Antitrust suit seeks better prices for farmers | Rachel Gabel
A stack of papers is keeping eastern Colorado and western Kansas farmers out of the lucrative west-coast market and bringing a group together to levy an antitrust suit against the railroads.
Stefan Soloviev was an unlikely farmer with his full-sleeve tattoos, big-city upbringing, and a last name that looked very different from the primarily German surnames in the area. However, when he was trading commodities full-time, he began purchasing farmland and eventually built a dryland empire along the Kansas and Colorado border. While he was building his land, he admits he wasn’t popular as the New Yorker outbidding the locals at every auction. But when he quit farming and leased all of his farms to young, local producers, he met personally with each one and committed to working with them and for them.

It became clear to him in 2015 if a short rail line called the Towner Line were operational, he and his neighbors would have additional rail access that was more centrally located relative to his farms. The abandoned line was purchased and was to be scrapped. After a long and expensive fight, Soloviev secured an injunction, purchased the line, proved to the Surface Transportation Board he could operate it for the obligatory three-year period, and finally rehabilitated it, making it part of his Colorado Pacific Railroad.
His Weskan Grain, built in 2022, boasts 11 locations with 6.3 million bushels of upright storage, another 6 million of ground pile storage, multiple locations, and an hourly receiving capacity of 70,000 bushels. Weskan’s facilities receive grain and ship train units, which are 110-car trainloads of the same commodity. Paired with the Colorado Pacific Railroad, farmers have a streamlined option for marketing their grain with lower transportation costs. From Weskan facilities, grain moves to Pueblo, where it can be marketed more competitively.
Weskan Grain’s bulk train-loading facility in Stockton stands next to the Colorado Pacific, formerly the Missouri Pacific’s main line from Kansas City to Pueblo. Stockton was home to a pumped water station that supplied water to steam locomotive boilers. The town eventually grew to about 300 residents but dried up and blew away at some point. The Weskan Grain Station now stands in its place, creating its own grain elevator skyline.
In his antitrust suit against Kansas & Oklahoma Railroad (K&O), LLC and Union Pacific Railroad Company (UP), he and 13 farmers in both states allege the railroad engaged in conduct to “stifle competition from a newly rehabilitated rail line and preserve control over westward shipments of grain.”

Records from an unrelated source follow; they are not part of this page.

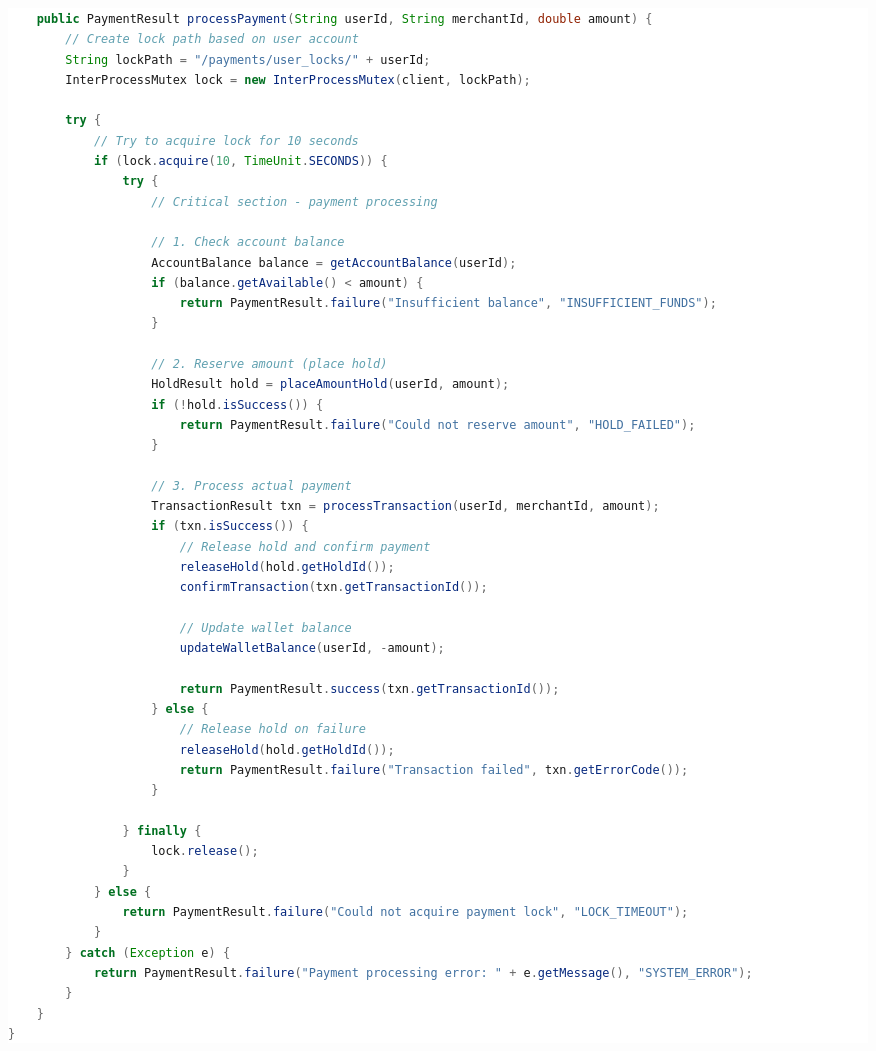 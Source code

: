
 ```java
    public PaymentResult processPayment(String userId, String merchantId, double amount) {
        // Create lock path based on user account
        String lockPath = "/payments/user_locks/" + userId;
        InterProcessMutex lock = new InterProcessMutex(client, lockPath);
        
        try {
            // Try to acquire lock for 10 seconds
            if (lock.acquire(10, TimeUnit.SECONDS)) {
                try {
                    // Critical section - payment processing
                    
                    // 1. Check account balance
                    AccountBalance balance = getAccountBalance(userId);
                    if (balance.getAvailable() < amount) {
                        return PaymentResult.failure("Insufficient balance", "INSUFFICIENT_FUNDS");
                    }
                    
                    // 2. Reserve amount (place hold)
                    HoldResult hold = placeAmountHold(userId, amount);
                    if (!hold.isSuccess()) {
                        return PaymentResult.failure("Could not reserve amount", "HOLD_FAILED");
                    }
                    
                    // 3. Process actual payment
                    TransactionResult txn = processTransaction(userId, merchantId, amount);
                    if (txn.isSuccess()) {
                        // Release hold and confirm payment
                        releaseHold(hold.getHoldId());
                        confirmTransaction(txn.getTransactionId());
                        
                        // Update wallet balance
                        updateWalletBalance(userId, -amount);
                        
                        return PaymentResult.success(txn.getTransactionId());
                    } else {
                        // Release hold on failure
                        releaseHold(hold.getHoldId());
                        return PaymentResult.failure("Transaction failed", txn.getErrorCode());
                    }
                    
                } finally {
                    lock.release();
                }
            } else {
                return PaymentResult.failure("Could not acquire payment lock", "LOCK_TIMEOUT");
            }
        } catch (Exception e) {
            return PaymentResult.failure("Payment processing error: " + e.getMessage(), "SYSTEM_ERROR");
        }
    }
}
```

He said once it became clear Soloviev would operate the Towner Line, Soloviev alleges K&O put a paper barrier in place. According to counsel, the “exorbitant fees on rail traffic from western Kansas to eastern Colorado, Union Pacific Railroad Company has erected competitive and financial barriers on the railroad tracks it owns in the region that increase transportation costs and transit times, making it difficult for local grain farmers to earn a fair price for their crops. Union Pacific Railroad Company is preventing farmers and everyone else from obtaining lower prices.”
The suit also alleges the defendants secretly and unlawfully amended a 1997 lease, imposing an interface fee on any railcar that originated or terminated on the UP Lease Track owned by UP and leased to K&O that connects the K&O-owned Great Bend Line to the east and the Colorado Pacific-owned Towner Line to the west. The interchange fee is believed to be $500 per car, which is cost-prohibitive for farmers shipping grain and for Weskan Grain, and greatly reduces Colorado Pacific’s revenue.
Soloviev said he didn’t set out to fight the railroads but someone had to stand up to the bullies. He said, “Someone had to put their foot down eventually and again we tried working this out. We don’t want any special treatment. We just want to be treated fairly just like any other grain company but when you’re dealing with these secret paper barriers and you’re dealing with this type of bullying, someone’s got to stand up to them and who else is going to do it?” There’s no timeline for the suit to be brought before the U.S. District Court for the District of Kansas. Until then, the basis price in the area has increased between 30 and 40 cents. Local farmers have more options; 50 farmers have leases with Soloviev, and he seems to be proving he’s there to work with and for farmers and the communities they support.
Rachel Gabel writes about agriculture and rural issues. She is assistant editor of The Fence Post Magazine, the region’s preeminent agriculture publication.